Records excerpted from a collection
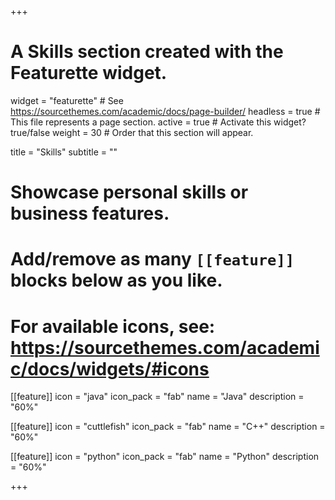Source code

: +++
# A Skills section created with the Featurette widget.
widget = "featurette"  # See https://sourcethemes.com/academic/docs/page-builder/
headless = true  # This file represents a page section.
active = true  # Activate this widget? true/false
weight = 30  # Order that this section will appear.

title = "Skills"
subtitle = ""

# Showcase personal skills or business features.
# 
# Add/remove as many `[[feature]]` blocks below as you like.
# 
# For available icons, see: https://sourcethemes.com/academic/docs/widgets/#icons

[[feature]]
  icon = "java"
  icon_pack = "fab"
  name = "Java"
  description = "60%"

[[feature]]
  icon = "cuttlefish"
  icon_pack = "fab"
  name = "C++"
  description = "60%"  

[[feature]]
  icon = "python"
  icon_pack = "fab"
  name = "Python"
  description = "60%"

+++
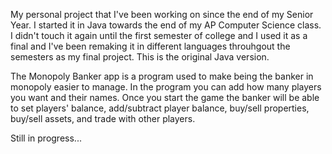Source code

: My personal project that I've been working on since the end of my Senior Year. I started it in Java towards the end of my AP Computer Science class. I didn't touch it again until the first semester of college and I used it as a final and I've been remaking it in different languages throuhgout the semesters as my final project. This is the original Java version.

The Monopoly Banker app is a program used to make being the banker in monopoly easier to manage. In the program you can add how many players you want and their names. Once you start the game the banker will be able to set players' balance, add/subtract player balance, buy/sell properties, buy/sell assets, and trade with other players.

Still in progress...
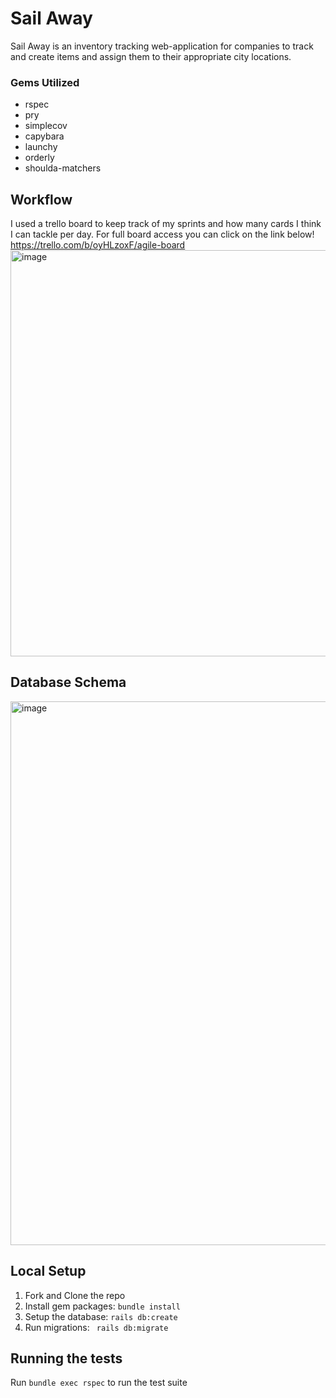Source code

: # Sail Away
Sail Away is an inventory tracking web-application for companies to track and create items and assign them to their appropriate city locations.

### Gems Utilized
- rspec
- pry
- simplecov
- capybara
- launchy
- orderly
- shoulda-matchers

## Workflow
I used a trello board to keep track of my sprints and how many cards I think I can tackle per day. For full board access you can click on the link below!
https://trello.com/b/oyHLzoxF/agile-board
<img width="650" alt="image" src="https://user-images.githubusercontent.com/79548116/168725558-3a8f5836-a1f2-42d9-9aa7-3cfe73b64aaf.png">



## Database Schema
<img width="870" alt="image" src="https://user-images.githubusercontent.com/79548116/168724530-ddedfc1b-d662-45b3-9941-a27382b4a838.png">

## Local Setup

1. Fork and Clone the repo
2. Install gem packages: `bundle install`
3. Setup the database: `rails db:create`
4. Run migrations: ` rails db:migrate`

## Running the tests
Run `bundle exec rspec` to run the test suite
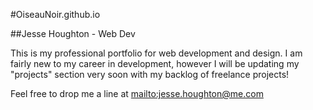 #OiseauNoir.github.io

##Jesse Houghton - Web Dev

This is my professional portfolio for web development and design.  I am fairly new to my career in development, however I will be updating my "projects" section very soon with my backlog of freelance projects!

Feel free to drop me a line at <mailto:jesse.houghton@me.com>

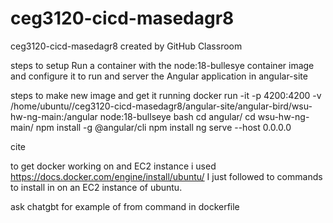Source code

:# ceg3120-cicd-masedagr8
ceg3120-cicd-masedagr8 created by GitHub Classroom


steps to setup Run a container with the node:18-bullesye container image and configure it to run and server the Angular application in angular-site

steps to make new image and get it running
docker run -it -p 4200:4200 -v /home/ubuntu//ceg3120-cicd-masedagr8/angular-site/angular-bird/wsu-hw-ng-main:/angular node:18-bullseye bash
cd angular/
cd wsu-hw-ng-main/
npm install -g @angular/cli
npm install
ng serve --host 0.0.0.0


cite

to get docker working on and EC2 instance i used https://docs.docker.com/engine/install/ubuntu/ 
I just followed to commands to install in on an EC2 instance of ubuntu.

ask chatgbt for example of from command in dockerfile
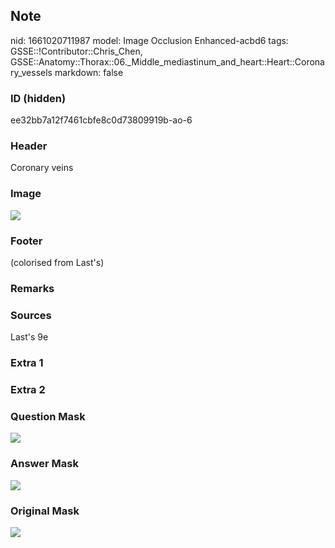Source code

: ## Note
nid: 1661020711987
model: Image Occlusion Enhanced-acbd6
tags: GSSE::!Contributor::Chris_Chen, GSSE::Anatomy::Thorax::06._Middle_mediastinum_and_heart::Heart::Coronary_vessels
markdown: false

### ID (hidden)
ee32bb7a12f7461cbfe8c0d73809919b-ao-6

### Header
Coronary veins

### Image
<img src="tmp0_80tt3i.png">

### Footer
(colorised from Last's)

### Remarks


### Sources
Last's 9e

### Extra 1


### Extra 2


### Question Mask
<img src="ee32bb7a12f7461cbfe8c0d73809919b-ao-6-Q.svg">

### Answer Mask
<img src="ee32bb7a12f7461cbfe8c0d73809919b-ao-6-A.svg">

### Original Mask
<img src="ee32bb7a12f7461cbfe8c0d73809919b-ao-O.svg">
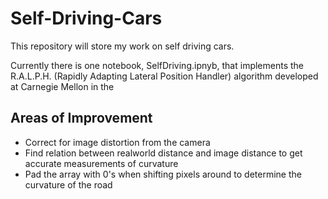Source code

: # Self-Driving-Cars
This repository will store my work on self driving cars.

Currently there is one notebook, SelfDriving.ipnyb, that implements the R.A.L.P.H. (Rapidly Adapting Lateral Position Handler) algorithm developed at Carnegie Mellon in the 

## Areas of Improvement
  * Correct for image distortion from the camera
  * Find relation between realworld distance and image distance to get accurate measurements of curvature
  * Pad the array with 0's when shifting pixels around to determine the curvature of the road
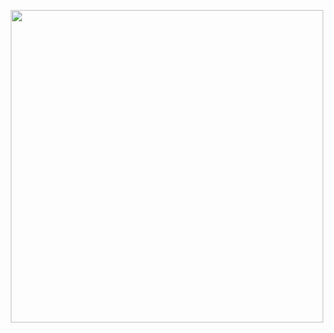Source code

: 


<p style="text-align: center">
<img src="https://github.com/woxe1/ztrotate/blob/main/assets/wheel.png" width="500">
</p>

> _How to complete this task_:
Check each line of the records for the word "images" and extract those that contain it.

> _Answer area_:
<img width="650" alt="image" src="https://user-images.githubusercontent.com/79548116/168725558-3a8f5836-a1f2-42d9-9aa7-3cfe73b64aaf.png">
<img width="870" alt="image" src="https://user-images.githubusercontent.com/79548116/168724530-ddedfc1b-d662-45b3-9941-a27382b4a838.png">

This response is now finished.